AIM OF THE EXERCISE >>
Skip the pictures and copy all the data that follows exactly.

INPUT FOR THIS TASK >>
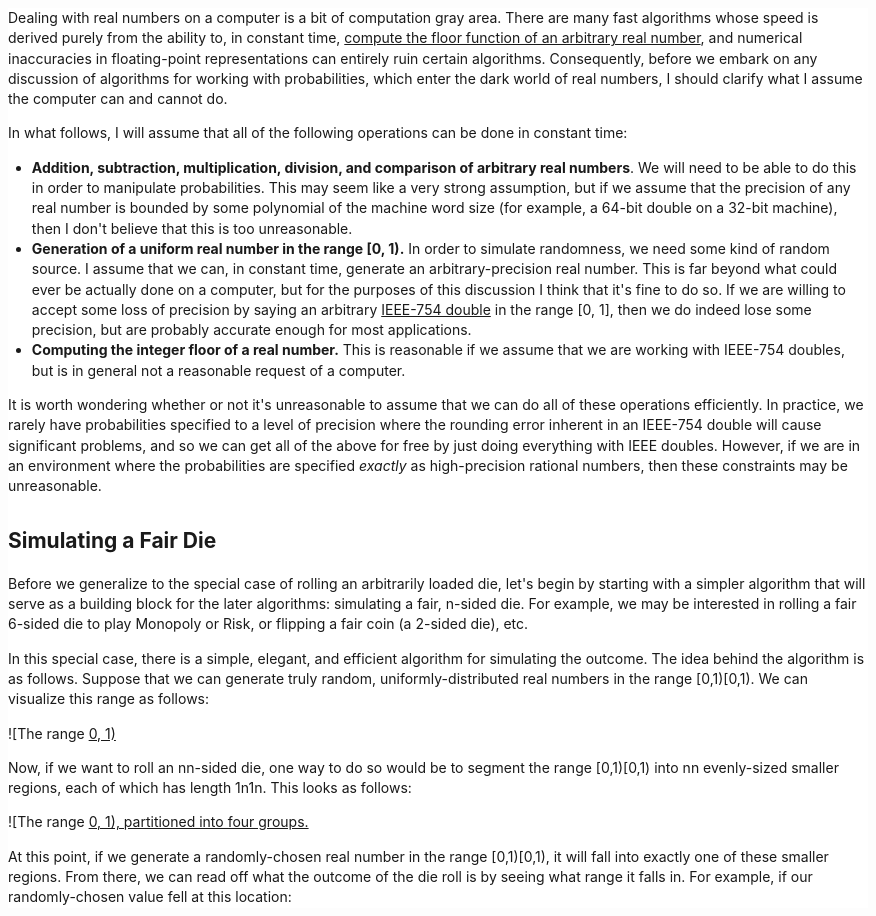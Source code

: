 Dealing with real numbers on a computer is a bit of computation gray area. There are many fast algorithms whose speed is derived purely from the ability to, in constant time, [compute the floor function of an arbitrary real number](http://cstheory.stackexchange.com/a/3648/4354), and numerical inaccuracies in floating-point representations can entirely ruin certain algorithms. Consequently, before we embark on any discussion of algorithms for working with probabilities, which enter the dark world of real numbers, I should clarify what I assume the computer can and cannot do.

In what follows, I will assume that all of the following operations can be done in constant time:

- **Addition, subtraction, multiplication, division, and comparison of arbitrary real numbers**. We will need to be able to do this in order to manipulate probabilities. This may seem like a very strong assumption, but if we assume that the precision of any real number is bounded by some polynomial of the machine word size (for example, a 64-bit double on a 32-bit machine), then I don't believe that this is too unreasonable.
- **Generation of a uniform real number in the range [0, 1).** In order to simulate randomness, we need some kind of random source. I assume that we can, in constant time, generate an arbitrary-precision real number. This is far beyond what could ever be actually done on a computer, but for the purposes of this discussion I think that it's fine to do so. If we are willing to accept some loss of precision by saying an arbitrary [IEEE-754 double](http://en.wikipedia.org/wiki/IEEE_754-2008) in the range [0, 1], then we do indeed lose some precision, but are probably accurate enough for most applications.
- **Computing the integer floor of a real number.** This is reasonable if we assume that we are working with IEEE-754 doubles, but is in general not a reasonable request of a computer.

It is worth wondering whether or not it's unreasonable to assume that we can do all of these operations efficiently. In practice, we rarely have probabilities specified to a level of precision where the rounding error inherent in an IEEE-754 double will cause significant problems, and so we can get all of the above for free by just doing everything with IEEE doubles. However, if we are in an environment where the probabilities are specified *exactly* as high-precision rational numbers, then these constraints may be unreasonable.

##  Simulating a Fair Die

Before we generalize to the special case of rolling an arbitrarily loaded die, let's begin by starting with a simpler algorithm that will serve as a building block for the later algorithms: simulating a fair, n-sided die. For example, we may be interested in rolling a fair 6-sided die to play Monopoly or Risk, or flipping a fair coin (a 2-sided die), etc.

In this special case, there is a simple, elegant, and efficient algorithm for simulating the outcome. The idea behind the algorithm is as follows. Suppose that we can generate truly random, uniformly-distributed real numbers in the range [0,1)[0,1). We can visualize this range as follows:

![The range [0, 1)](../_resources/b3de6f92d53051bb8460da8a541a0a2f.png)

Now, if we want to roll an nn-sided die, one way to do so would be to segment the range [0,1)[0,1) into nn evenly-sized smaller regions, each of which has length 1n1n. This looks as follows:

![The range [0, 1), partitioned into four groups.](../_resources/af4362b73cf815fc15248734c1305277.png)

At this point, if we generate a randomly-chosen real number in the range [0,1)[0,1), it will fall into exactly one of these smaller regions. From there, we can read off what the outcome of the die roll is by seeing what range it falls in. For example, if our randomly-chosen value fell at this location:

SOLUTION >>
Source code

: Dealing with real numbers on a computer is a bit of computation gray area. There are many fast algorithms whose speed is derived purely from the ability to, in constant time, [compute the floor function of an arbitrary real number](http://cstheory.stackexchange.com/a/3648/4354), and numerical inaccuracies in floating-point representations can entirely ruin certain algorithms. Consequently, before we embark on any discussion of algorithms for working with probabilities, which enter the dark world of real numbers, I should clarify what I assume the computer can and cannot do.

In what follows, I will assume that all of the following operations can be done in constant time:

- **Addition, subtraction, multiplication, division, and comparison of arbitrary real numbers**. We will need to be able to do this in order to manipulate probabilities. This may seem like a very strong assumption, but if we assume that the precision of any real number is bounded by some polynomial of the machine word size (for example, a 64-bit double on a 32-bit machine), then I don't believe that this is too unreasonable.
- **Generation of a uniform real number in the range [0, 1).** In order to simulate randomness, we need some kind of random source. I assume that we can, in constant time, generate an arbitrary-precision real number. This is far beyond what could ever be actually done on a computer, but for the purposes of this discussion I think that it's fine to do so. If we are willing to accept some loss of precision by saying an arbitrary [IEEE-754 double](http://en.wikipedia.org/wiki/IEEE_754-2008) in the range [0, 1], then we do indeed lose some precision, but are probably accurate enough for most applications.
- **Computing the integer floor of a real number.** This is reasonable if we assume that we are working with IEEE-754 doubles, but is in general not a reasonable request of a computer.

It is worth wondering whether or not it's unreasonable to assume that we can do all of these operations efficiently. In practice, we rarely have probabilities specified to a level of precision where the rounding error inherent in an IEEE-754 double will cause significant problems, and so we can get all of the above for free by just doing everything with IEEE doubles. However, if we are in an environment where the probabilities are specified *exactly* as high-precision rational numbers, then these constraints may be unreasonable.

##  Simulating a Fair Die

Before we generalize to the special case of rolling an arbitrarily loaded die, let's begin by starting with a simpler algorithm that will serve as a building block for the later algorithms: simulating a fair, n-sided die. For example, we may be interested in rolling a fair 6-sided die to play Monopoly or Risk, or flipping a fair coin (a 2-sided die), etc.

In this special case, there is a simple, elegant, and efficient algorithm for simulating the outcome. The idea behind the algorithm is as follows. Suppose that we can generate truly random, uniformly-distributed real numbers in the range [0,1)[0,1). We can visualize this range as follows:

![The range [0, 1)](../_resources/b3de6f92d53051bb8460da8a541a0a2f.png)

Now, if we want to roll an nn-sided die, one way to do so would be to segment the range [0,1)[0,1) into nn evenly-sized smaller regions, each of which has length 1n1n. This looks as follows:

![The range [0, 1), partitioned into four groups.](../_resources/af4362b73cf815fc15248734c1305277.png)

At this point, if we generate a randomly-chosen real number in the range [0,1)[0,1), it will fall into exactly one of these smaller regions. From there, we can read off what the outcome of the die roll is by seeing what range it falls in. For example, if our randomly-chosen value fell at this location:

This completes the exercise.